[[ Entries provided, beginning ]]

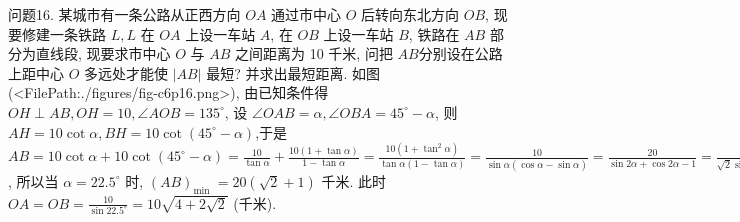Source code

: 问题16. 某城市有一条公路从正西方向 $O A$ 通过市中心 $O$ 后转向东北方向 $O B$, 现要修建一条铁路 $L, L$ 在 $O A$ 上设一车站 $A$, 在 $O B$ 上设一车站 $B$, 铁路在 $A B$ 部分为直线段, 现要求市中心 $O$ 与 $A B$ 之间距离为 10 千米, 问把 $A B$分别设在公路上距中心 $O$ 多远处才能使 $|A B|$ 最短? 并求出最短距离.
如图(<FilePath:./figures/fig-c6p16.png>), 由已知条件得 $O H \perp A B, O H=10, \angle A O B=135^{\circ}$, 设 $\angle O A B=\alpha, \angle O B A=45^{\circ}-\alpha$, 则 $A H=10 \cot \alpha, B H=10 \cot \left(45^{\circ}-\alpha\right)$,于是 $A B=10 \cot \alpha+ 10 \cot \left(45^{\circ}-\alpha\right)=\frac{10}{\tan \alpha}+\frac{10(1+\tan \alpha)}{1-\tan \alpha}= \frac{10\left(1+\tan ^2 \alpha\right)}{\tan \alpha(1-\tan \alpha)}=\frac{10}{\sin \alpha(\cos \alpha-\sin \alpha)}=\frac{20}{\sin 2 \alpha+\cos 2 \alpha-1}=\frac{20}{\sqrt{2} \sin \left(2 \alpha+45^{\circ}\right)-1}$, 所以当 $\alpha=22.5^{\circ}$ 时, $(A B)_{\text {min }}= 20(\sqrt{2}+1)$ 千米.
此时 $O A=O B=\frac{10}{\sin 22.5^{\circ}}=10 \sqrt{4+2 \sqrt{2}}$ (千米).



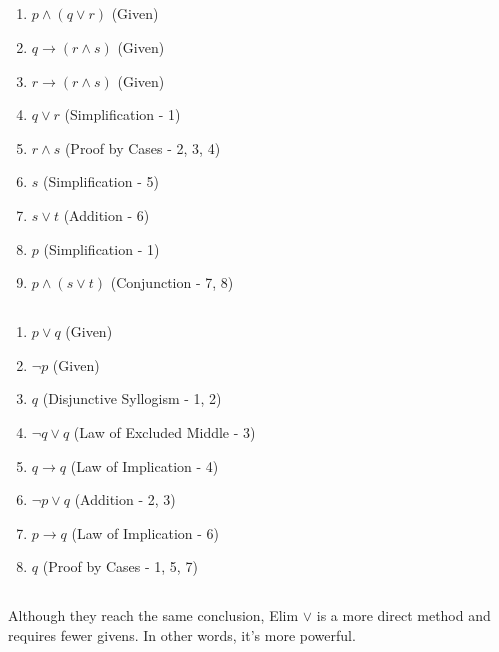 \documentclass[11pt]{article}
\makeatletter
\def\imp{\rightarrow}
\renewenvironment{proof}[1][\proofname]{\par
  \normalfont \topsep6\p@\@plus6\p@\relax
  \trivlist
  \item[\hskip\labelsep
        \itshape
    #1\@addpunct{.}]\ignorespaces
}{%
  \endtrivlist\@endpefalse
}
\makeatother
\begin{document}
\subsection{} %
\begin{proof}[\textbf{Prove $p \land (s \lor t)$}] \leavevmode
 	\begin{enumerate}
		\item $p \land (q \lor r)$ \hfill (Given)
		\item $q \imp (r \land s)$ \hfill (Given)
		\item $r \imp (r \land s)$ \hfill (Given)
		\item $q \lor r$ \hfill (Simplification - 1)
		\item $r \land s$ \hfill (Proof by Cases - 2, 3, 4)
		\item $s$ \hfill (Simplification - 5) 
		\item $s \lor t$ \hfill (Addition - 6)
		\item $p$ \hfill (Simplification - 1)
		\item $p \land (s \lor t)$ \hfill (Conjunction - 7, 8)
	\end{enumerate}
\end{proof}

\subsection{} %
\begin{proof}[\textbf{Prove $q$}] \leavevmode
 	\begin{enumerate}
		\item $p \lor q$ \hfill (Given)
		\item $\neg p$ \hfill (Given)
		\item $q$ \hfill (Disjunctive Syllogism - 1, 2)
		\item $\neg q \lor q$ \hfill (Law of Excluded Middle - 3)
		\item $q \imp q$ \hfill (Law of Implication - 4)
		\item $\neg p \lor q$ \hfill (Addition - 2, 3)
		\item $p \imp q$ \hfill (Law of Implication - 6)
		\item $q$ \hfill (Proof by Cases - 1, 5, 7)
	\end{enumerate}
\end{proof}

\subsection{} %
Although they reach the same conclusion, Elim $\lor$ is a more direct method and requires fewer givens. In other words, it's more powerful. 
\end{document}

[[ Entries provided, end ]]

Assignment
Could you copy every line from the records that has "Addition" in it?

Exercise result
		\item $s \lor t$ \hfill (Addition - 6)
		\item $\neg p \lor q$ \hfill (Addition - 2, 3)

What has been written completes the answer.